Stop calling her new Nadia

It was soon becoming clear who Veneris Reyes really is, someone who’d rather excel in what she endeavors than present an image.

We all remember Nadia Ventura for a year and a half she was our assistant principal. She disciplined vigorously, loved us deeply and shall always be remembered. Now taking her place is a new face that we as students must welcome with open arms. Most of us haven’t been introduced to Veneris Reyes, so we here in the Bulldogs journal took some time out to get to know our new assistant principal.

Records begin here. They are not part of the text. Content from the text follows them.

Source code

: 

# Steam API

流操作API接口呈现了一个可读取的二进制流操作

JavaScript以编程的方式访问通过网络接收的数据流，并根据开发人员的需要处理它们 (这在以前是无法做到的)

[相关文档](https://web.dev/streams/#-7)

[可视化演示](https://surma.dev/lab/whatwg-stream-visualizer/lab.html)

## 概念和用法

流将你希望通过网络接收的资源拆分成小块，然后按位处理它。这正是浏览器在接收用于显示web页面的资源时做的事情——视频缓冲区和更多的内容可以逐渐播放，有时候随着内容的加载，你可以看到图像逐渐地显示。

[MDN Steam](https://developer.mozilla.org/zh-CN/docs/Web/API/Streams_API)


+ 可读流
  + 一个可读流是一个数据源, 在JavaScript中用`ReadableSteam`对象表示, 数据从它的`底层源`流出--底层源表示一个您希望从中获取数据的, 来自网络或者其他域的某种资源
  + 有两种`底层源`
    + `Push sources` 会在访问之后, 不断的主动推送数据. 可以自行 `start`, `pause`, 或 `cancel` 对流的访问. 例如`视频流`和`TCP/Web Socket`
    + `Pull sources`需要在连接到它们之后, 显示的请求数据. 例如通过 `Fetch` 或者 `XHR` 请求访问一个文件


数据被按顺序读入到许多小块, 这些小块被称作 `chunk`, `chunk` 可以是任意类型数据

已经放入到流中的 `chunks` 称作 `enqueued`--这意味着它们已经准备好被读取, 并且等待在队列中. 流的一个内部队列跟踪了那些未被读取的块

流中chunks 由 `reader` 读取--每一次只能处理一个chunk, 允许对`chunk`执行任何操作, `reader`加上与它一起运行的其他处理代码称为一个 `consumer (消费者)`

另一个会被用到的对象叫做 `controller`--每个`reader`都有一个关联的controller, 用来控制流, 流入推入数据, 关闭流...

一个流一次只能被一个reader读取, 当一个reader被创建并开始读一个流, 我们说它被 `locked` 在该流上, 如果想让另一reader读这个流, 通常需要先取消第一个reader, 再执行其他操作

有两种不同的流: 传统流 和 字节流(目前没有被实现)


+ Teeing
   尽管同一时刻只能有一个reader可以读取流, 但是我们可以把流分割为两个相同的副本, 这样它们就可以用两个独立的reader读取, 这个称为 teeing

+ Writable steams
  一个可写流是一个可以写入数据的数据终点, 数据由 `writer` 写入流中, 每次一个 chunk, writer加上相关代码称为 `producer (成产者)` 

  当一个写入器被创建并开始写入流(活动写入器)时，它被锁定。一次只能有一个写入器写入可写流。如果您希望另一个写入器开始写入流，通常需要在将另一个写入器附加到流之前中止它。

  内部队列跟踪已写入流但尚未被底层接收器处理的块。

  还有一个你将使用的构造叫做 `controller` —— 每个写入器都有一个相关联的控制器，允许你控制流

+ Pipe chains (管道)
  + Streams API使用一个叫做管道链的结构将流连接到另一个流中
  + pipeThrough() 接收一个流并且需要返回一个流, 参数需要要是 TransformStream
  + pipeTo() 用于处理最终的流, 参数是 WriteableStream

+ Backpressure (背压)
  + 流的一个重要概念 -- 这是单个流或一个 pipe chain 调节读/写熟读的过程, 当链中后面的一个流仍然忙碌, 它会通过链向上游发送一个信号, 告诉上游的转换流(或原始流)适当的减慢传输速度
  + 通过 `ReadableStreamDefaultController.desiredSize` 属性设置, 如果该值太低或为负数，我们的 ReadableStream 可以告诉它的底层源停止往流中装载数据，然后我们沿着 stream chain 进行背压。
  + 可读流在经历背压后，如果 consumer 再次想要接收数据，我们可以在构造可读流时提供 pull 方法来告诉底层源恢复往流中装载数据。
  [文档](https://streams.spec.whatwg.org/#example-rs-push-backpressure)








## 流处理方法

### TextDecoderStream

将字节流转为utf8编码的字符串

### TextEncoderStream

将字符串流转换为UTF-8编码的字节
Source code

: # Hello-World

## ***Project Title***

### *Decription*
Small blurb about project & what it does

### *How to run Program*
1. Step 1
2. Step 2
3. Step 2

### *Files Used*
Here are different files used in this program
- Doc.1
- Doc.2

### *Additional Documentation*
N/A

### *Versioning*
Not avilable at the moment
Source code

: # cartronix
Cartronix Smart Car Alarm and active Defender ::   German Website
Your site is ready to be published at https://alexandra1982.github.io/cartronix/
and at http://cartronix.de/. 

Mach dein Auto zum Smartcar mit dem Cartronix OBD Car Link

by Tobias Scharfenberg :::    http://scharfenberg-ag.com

The 23-year-old quasi-graduate attended her university studies in the ‘Pontificia Universidad Católica Madre y Maestra’ (PUCMM) pursuing a career in Corporate Communications. With a year of experience at Ashton School, Veneris found that she really enjoyed working with teenagers, so when she noticed a position opened up in our school she applied. At first glance Veneris seems rigid and sober, her expression tight and her tone well rehearsed. As the conversation warmed up and she became a lot more comfortable, her manner and responses eased up.

We asked what she thought about the school so far, to which she said, “It’s got good bases and structures…what most impressed me was how everything seems to be registered and documented, everything is channeled through the right places and nothing is treated in a personal manner.” When pushed on how she feels about the school she responded timidly that so far everything’s been quite calm, her peers and staff members are kind and helpful. She expressed that so far she’s noticed how everyone is quite attentive, there’s  “Human warmth” in New Horizons.

As anticipated since she’s still digesting the atmosphere, her relationship  with students so far is not bad. In the interests of getting to know in depth our new assistant principal, we asked about her hobbies, interests and how they relate to both herself and her career. Veneris denoted that she’s an avid reader and enjoys romantic novelization very much. Even though through a foggy lens she might seem sensible and serious, Veneris is an amazing conversationalist.

In fact, she states this is what she enjoys most about her job, the ability to communicate with others in an effective yet understanding manner. Veneris notes that her love for reading is also a huge contender since as quoted “ You must know a little bit of everything, to be conscious on what you’re going to talk about when thrown a specific topic.” Like most students, her current career wasn’t her first postulant, as a freshman Veneris was set on becoming an architect but soon realized it wasn’t up to par on her list of interests.

Math’s and logistics didn’t drive her as much, so upon taking a vocational test and studying her options, Veneris mind was set on communications. We asked her to name some qualities she bestows in the workforce; Veneris asserts that since she’s a dynamic person always finding ways to improve or gain ground she’s able to lead good ideas into her work environment; “I do not like to stay static” she says, “I cannot be working for a year or so in the same habitat, I’d feel stuck” its why she enjoys what she does so much. Veneris explains that having to tackle different fields like; Students, staff and parents, gives her the ability to remain versatile.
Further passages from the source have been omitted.